Ramp rate (CTL ramp)
Ramp rate is how fast your Chronic Training Load (CTL) is climbing, expressed in CTL points per week. It's the single best summary of how aggressively you're building fitness. A common rule of thumb keeps sustained ramp rate in the range of about 3–8 CTL per week; push it much higher for too long and you tip from productive overload into overreaching and injury risk.
Ramp rate = ΔCTL over a week (CTL_today − CTL_7-days-ago)
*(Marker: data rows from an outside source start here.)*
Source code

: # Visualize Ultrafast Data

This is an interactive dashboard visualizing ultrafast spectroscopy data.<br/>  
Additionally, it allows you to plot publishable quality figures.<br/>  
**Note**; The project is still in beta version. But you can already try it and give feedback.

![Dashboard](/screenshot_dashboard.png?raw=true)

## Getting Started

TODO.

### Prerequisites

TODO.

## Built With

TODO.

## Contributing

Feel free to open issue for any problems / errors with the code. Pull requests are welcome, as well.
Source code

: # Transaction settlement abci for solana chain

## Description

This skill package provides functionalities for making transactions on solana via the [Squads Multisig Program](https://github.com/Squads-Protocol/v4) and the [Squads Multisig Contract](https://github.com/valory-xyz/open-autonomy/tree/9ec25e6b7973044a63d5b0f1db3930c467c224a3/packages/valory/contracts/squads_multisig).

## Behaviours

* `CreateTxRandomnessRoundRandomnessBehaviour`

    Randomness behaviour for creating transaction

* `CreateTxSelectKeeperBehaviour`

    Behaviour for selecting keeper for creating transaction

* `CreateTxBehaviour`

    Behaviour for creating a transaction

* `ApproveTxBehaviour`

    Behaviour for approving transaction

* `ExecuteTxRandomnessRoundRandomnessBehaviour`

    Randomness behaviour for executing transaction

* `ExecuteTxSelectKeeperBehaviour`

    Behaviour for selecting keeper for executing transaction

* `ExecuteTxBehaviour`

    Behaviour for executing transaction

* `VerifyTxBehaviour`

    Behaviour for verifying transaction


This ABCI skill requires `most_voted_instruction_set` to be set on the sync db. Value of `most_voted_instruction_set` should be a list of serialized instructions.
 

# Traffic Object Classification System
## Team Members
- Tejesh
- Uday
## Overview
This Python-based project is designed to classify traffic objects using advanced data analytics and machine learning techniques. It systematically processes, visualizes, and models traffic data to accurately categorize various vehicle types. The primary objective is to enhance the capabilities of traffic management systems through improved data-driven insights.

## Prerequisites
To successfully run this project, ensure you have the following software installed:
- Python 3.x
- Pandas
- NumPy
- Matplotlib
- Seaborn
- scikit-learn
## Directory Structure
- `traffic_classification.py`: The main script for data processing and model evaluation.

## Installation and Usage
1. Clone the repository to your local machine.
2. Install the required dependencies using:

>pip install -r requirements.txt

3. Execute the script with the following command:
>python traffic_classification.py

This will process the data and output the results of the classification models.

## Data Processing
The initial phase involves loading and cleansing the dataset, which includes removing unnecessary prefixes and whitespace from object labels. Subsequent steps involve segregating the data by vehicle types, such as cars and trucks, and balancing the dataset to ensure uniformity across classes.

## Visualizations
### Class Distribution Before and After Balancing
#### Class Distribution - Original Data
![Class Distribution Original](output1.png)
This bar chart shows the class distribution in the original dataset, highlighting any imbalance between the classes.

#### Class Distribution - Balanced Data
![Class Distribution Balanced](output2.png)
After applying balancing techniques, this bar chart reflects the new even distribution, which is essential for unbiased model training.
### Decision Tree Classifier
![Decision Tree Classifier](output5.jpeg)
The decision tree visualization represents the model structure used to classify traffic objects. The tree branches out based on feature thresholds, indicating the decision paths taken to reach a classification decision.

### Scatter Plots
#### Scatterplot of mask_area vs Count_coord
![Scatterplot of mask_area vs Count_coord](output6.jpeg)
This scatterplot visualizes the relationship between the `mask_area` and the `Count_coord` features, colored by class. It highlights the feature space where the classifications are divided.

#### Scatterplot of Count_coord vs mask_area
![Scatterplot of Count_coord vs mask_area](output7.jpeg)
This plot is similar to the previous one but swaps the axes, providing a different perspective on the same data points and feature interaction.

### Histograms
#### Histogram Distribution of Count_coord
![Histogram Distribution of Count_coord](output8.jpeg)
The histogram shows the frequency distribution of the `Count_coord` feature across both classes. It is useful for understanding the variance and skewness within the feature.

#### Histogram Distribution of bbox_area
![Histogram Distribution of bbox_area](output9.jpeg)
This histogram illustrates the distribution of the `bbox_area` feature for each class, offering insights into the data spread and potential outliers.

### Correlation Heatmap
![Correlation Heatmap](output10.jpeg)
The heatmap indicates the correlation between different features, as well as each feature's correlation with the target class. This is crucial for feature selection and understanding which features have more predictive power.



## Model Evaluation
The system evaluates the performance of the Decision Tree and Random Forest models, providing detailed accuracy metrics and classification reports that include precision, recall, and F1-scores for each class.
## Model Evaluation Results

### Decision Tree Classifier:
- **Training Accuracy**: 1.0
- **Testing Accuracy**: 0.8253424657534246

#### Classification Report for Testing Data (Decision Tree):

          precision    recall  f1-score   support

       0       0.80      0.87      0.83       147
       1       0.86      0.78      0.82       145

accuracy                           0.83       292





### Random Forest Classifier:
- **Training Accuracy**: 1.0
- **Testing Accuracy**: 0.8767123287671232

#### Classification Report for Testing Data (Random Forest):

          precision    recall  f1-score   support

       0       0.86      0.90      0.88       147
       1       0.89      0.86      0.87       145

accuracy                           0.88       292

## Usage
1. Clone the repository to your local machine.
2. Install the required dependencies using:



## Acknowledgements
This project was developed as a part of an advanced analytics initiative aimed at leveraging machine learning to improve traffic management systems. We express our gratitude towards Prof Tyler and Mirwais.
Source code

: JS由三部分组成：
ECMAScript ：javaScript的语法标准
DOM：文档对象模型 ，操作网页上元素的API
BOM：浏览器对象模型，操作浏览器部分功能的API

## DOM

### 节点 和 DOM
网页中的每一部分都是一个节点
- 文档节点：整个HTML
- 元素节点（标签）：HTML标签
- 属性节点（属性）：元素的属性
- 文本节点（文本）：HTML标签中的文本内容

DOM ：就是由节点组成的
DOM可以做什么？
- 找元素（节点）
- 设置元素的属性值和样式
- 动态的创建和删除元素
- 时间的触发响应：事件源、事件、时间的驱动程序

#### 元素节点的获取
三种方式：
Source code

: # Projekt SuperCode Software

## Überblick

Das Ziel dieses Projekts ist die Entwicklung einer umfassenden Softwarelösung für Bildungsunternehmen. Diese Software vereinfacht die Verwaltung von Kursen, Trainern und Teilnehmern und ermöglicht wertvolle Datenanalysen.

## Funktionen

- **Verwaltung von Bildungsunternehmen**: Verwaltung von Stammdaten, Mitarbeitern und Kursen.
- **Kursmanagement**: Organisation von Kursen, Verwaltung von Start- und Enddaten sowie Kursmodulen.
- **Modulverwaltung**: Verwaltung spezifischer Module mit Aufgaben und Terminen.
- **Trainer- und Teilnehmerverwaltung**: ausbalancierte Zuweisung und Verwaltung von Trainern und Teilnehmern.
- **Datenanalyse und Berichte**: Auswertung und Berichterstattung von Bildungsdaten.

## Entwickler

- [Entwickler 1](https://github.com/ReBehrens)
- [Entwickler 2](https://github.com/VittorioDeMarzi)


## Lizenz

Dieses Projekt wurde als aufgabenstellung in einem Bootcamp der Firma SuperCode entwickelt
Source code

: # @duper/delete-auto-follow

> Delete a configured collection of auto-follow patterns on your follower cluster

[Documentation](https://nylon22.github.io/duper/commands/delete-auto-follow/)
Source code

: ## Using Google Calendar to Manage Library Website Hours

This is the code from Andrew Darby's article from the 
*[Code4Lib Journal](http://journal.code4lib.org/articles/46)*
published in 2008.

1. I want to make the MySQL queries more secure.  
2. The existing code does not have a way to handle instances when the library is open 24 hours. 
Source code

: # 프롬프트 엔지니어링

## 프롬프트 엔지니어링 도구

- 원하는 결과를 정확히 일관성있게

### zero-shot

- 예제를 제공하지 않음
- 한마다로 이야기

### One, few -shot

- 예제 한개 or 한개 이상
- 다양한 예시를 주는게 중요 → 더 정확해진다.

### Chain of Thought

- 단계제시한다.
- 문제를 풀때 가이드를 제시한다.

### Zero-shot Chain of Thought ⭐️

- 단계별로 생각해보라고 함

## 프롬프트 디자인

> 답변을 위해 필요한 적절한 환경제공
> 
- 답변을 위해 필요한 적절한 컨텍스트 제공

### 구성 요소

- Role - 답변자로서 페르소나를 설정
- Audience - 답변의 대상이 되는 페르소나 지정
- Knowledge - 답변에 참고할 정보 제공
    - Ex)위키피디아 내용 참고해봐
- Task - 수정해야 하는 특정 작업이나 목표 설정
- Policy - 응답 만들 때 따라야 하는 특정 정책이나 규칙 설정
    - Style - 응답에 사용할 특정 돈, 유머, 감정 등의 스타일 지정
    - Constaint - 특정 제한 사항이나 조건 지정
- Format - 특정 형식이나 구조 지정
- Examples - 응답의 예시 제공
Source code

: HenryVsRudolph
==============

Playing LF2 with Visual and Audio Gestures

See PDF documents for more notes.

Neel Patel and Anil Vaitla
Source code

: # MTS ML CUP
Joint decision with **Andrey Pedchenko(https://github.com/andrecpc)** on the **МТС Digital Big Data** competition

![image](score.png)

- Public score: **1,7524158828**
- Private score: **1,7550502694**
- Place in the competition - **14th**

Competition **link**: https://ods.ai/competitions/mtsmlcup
rule-of-thumb sustainable band ≈ 3–8 CTL/week
(highly individual — depends on age, history, and current CTL)Because CTL is a 42-day average of daily TSS, raising it requires each week's load to exceed that trailing average — and that surplus is the ramp. A ramp of +5/week means you're adding fitness quickly; flat or negative means maintenance or detraining. Early in a base phase or after a layoff, ramp can safely run high because you're rebuilding lost fitness; near your peak CTL, the same absolute ramp is far harder to sustain.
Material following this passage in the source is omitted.